In due course of time Lakshmi gave birth to two more daughters. Now she had six daughters --five from her new marriage and one from the earlier one. In spite of our advice she got the elder one married at the age of fourteen to a man who lived in a remote village in South 24-Paraganas. That the guy was without a job did not matter to her. Her logic was that with so many drunkards around her shanty it was not safe to keep her grown up daughter in the city any more. That her daughter and her two children were dumped back to her house a few years later didn't bother Lakshmi too much. Though Ajit grumbled for having to feed three extra mouths, Lakshmi was non-plussed. "If my children get to eat, my grandchildren can also be fed" was her routine answer.

One day my husband told me, "You talk of so many theories for changing the social order but here you can't even change your own maid's ideas. Don't go anymore to your meetings and just try to convince one person first. If you can't make her see reason and ask her not to have any more children then I will threat her husband and forcibly take him to a sterilization camp."

So I started coaxing and cajoling Lakshmi to listen to me. It was her seventh pregnancy by now and she agreed to go to the hospital and get a ligation done after the delivery. All the earlier deliveries were done by midwives at home but somehow this time she saw reason to visit the government hospital. I thought I had at last won the battle.

The Durga Puja holidays began and we went on a two weeks holiday. After we came back we heard what had happened in the meantime. Lakshmi had got herself admitted to R.G. Kar Hospital and the doctor told her that she would have to stay for a week after the delivery so that the ligation could be done. Injections were administered but she suddenly had the idea that the operation would weaken her forever. So in the evening, without informing the hospital authorities she just slipped away and came back home. The next evening she delivered the child at home and now for the first time it was a boy!! Ajit was elated and he bought pots of rasgollas and distributed it to everyone he knew.

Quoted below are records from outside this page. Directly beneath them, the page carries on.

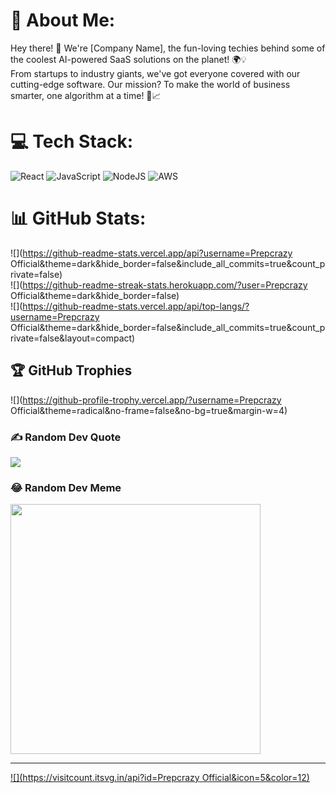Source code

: # 💫 About Me:
Hey there! 👋 We're [Company Name], the fun-loving techies behind some of the coolest AI-powered SaaS solutions on the planet! 🌍💡<br>From startups to industry giants, we've got everyone covered with our cutting-edge software. Our mission? To make the world of business smarter, one algorithm at a time! 🤖📈


# 💻 Tech Stack:
![React](https://img.shields.io/badge/react-%2320232a.svg?style=for-the-badge&logo=react&logoColor=%2361DAFB) ![JavaScript](https://img.shields.io/badge/javascript-%23323330.svg?style=for-the-badge&logo=javascript&logoColor=%23F7DF1E) ![NodeJS](https://img.shields.io/badge/node.js-6DA55F?style=for-the-badge&logo=node.js&logoColor=white) ![AWS](https://img.shields.io/badge/AWS-%23FF9900.svg?style=for-the-badge&logo=amazon-aws&logoColor=white)
# 📊 GitHub Stats:
![](https://github-readme-stats.vercel.app/api?username=Prepcrazy Official&theme=dark&hide_border=false&include_all_commits=true&count_private=false)<br/>
![](https://github-readme-streak-stats.herokuapp.com/?user=Prepcrazy Official&theme=dark&hide_border=false)<br/>
![](https://github-readme-stats.vercel.app/api/top-langs/?username=Prepcrazy Official&theme=dark&hide_border=false&include_all_commits=true&count_private=false&layout=compact)

## 🏆 GitHub Trophies
![](https://github-profile-trophy.vercel.app/?username=Prepcrazy Official&theme=radical&no-frame=false&no-bg=true&margin-w=4)

### ✍️ Random Dev Quote
![](https://quotes-github-readme.vercel.app/api?type=horizontal&theme=radical)

### 😂 Random Dev Meme
<img src='https://randommeme-five.vercel.app/' style="height: 400px;"/>

---
[![](https://visitcount.itsvg.in/api?id=Prepcrazy Official&icon=5&color=12)](https://visitcount.itsvg.in)
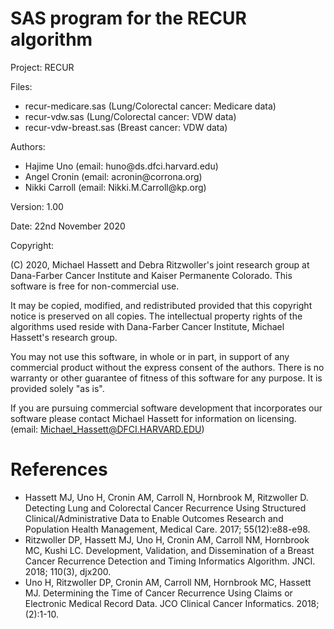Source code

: # SAS program for the RECUR algorithm


Project:  RECUR

Files:   
<ul> 
<li>recur-medicare.sas (Lung/Colorectal cancer: Medicare data)</li>
<li>recur-vdw.sas (Lung/Colorectal cancer: VDW data)</li>
<li>recur-vdw-breast.sas (Breast cancer: VDW data)</li>
</ul> 

Authors:   
<ul> 
<li>Hajime Uno (email: huno@ds.dfci.harvard.edu)</li>
<li>Angel Cronin (email: acronin@corrona.org)</li>
<li>Nikki Carroll (email: Nikki.M.Carroll@kp.org)</li>
</ul> 
		   
Version:   1.00

Date:      22nd November 2020

Copyright:

(C) 2020, Michael Hassett and Debra Ritzwoller's joint research group at Dana-Farber Cancer Institute and Kaiser Permanente Colorado.
This software is free for non-commercial use. 

It may be copied, modified, and redistributed provided that this copyright notice is preserved on all copies. The intellectual property rights of the algorithms used reside with Dana-Farber Cancer Institute, Michael Hassett's research group. 

You may not use this software, in whole or in part, in support of any commercial product without the express consent of the authors. There is no warranty or other guarantee of fitness of this software for any purpose. It is provided solely "as is". 

If you are pursuing commercial software development that incorporates our software please contact Michael Hassett for information on licensing. (email: Michael_Hassett@DFCI.HARVARD.EDU) 
           
# References
<ul>
<li>Hassett MJ, Uno H, Cronin AM, Carroll N, Hornbrook M, Ritzwoller D. Detecting Lung and Colorectal Cancer Recurrence Using Structured Clinical/Administrative Data to Enable Outcomes Research and Population Health Management, Medical Care. 2017; 55(12):e88-e98. </li>

<li>Ritzwoller DP, Hassett MJ, Uno H, Cronin AM, Carroll NM, Hornbrook MC, Kushi LC. Development, Validation, and Dissemination of a Breast Cancer Recurrence Detection and Timing Informatics Algorithm. JNCI. 2018; 110(3), djx200.</li>

<li>Uno H, Ritzwoller DP, Cronin AM, Carroll NM, Hornbrook MC, Hassett MJ. Determining the Time of Cancer Recurrence Using Claims or Electronic Medical Record Data. JCO Clinical Cancer Informatics. 2018; (2):1-10.</li>
</ul>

Within a few days the newborn child developed certain problems. Apparently, his body had turned stiff and blue and eventually he died. He wasn't even taken to a doctor.

When Lakshmi came back to rejoin her duties I was surprised to notice that she did not look that grief-stricken as I expected her to be. After so many daughters she had ultimately got her cherished descendant – so what if she lived in a shanty on the footpath. When I asked her to narrate what had really happened, she told me that she ran away from the hospital because she did not know how her household would be run in her seven days' absence. Moreover, she was still convinced that the operation would weaken her forever. The rest of the explanation shocked me to such a great extent that I lost all my sense of rationality.

"You know Boudi, the son was born on the evening of Durga Sasthi. So, he had divine attributes and everyone told me that since he was blessed, god took him back early. That is why his body also turned blue like the mahisashur. In any case, he would not have lived long."

I did not know how to explain to her that without any tetanus vaccines the child got infected, turned stiff and blue and died. She should have gone to a doctor. Lakshmi's only regret was that she still had to shell out three hundred rupees and also buy a new sari for the midwife as promised.

 

Somdatta Mandal is an academic, writer and critic. Recently, she retired from Visva Bharati where she was a Professor at the Department of English for many years.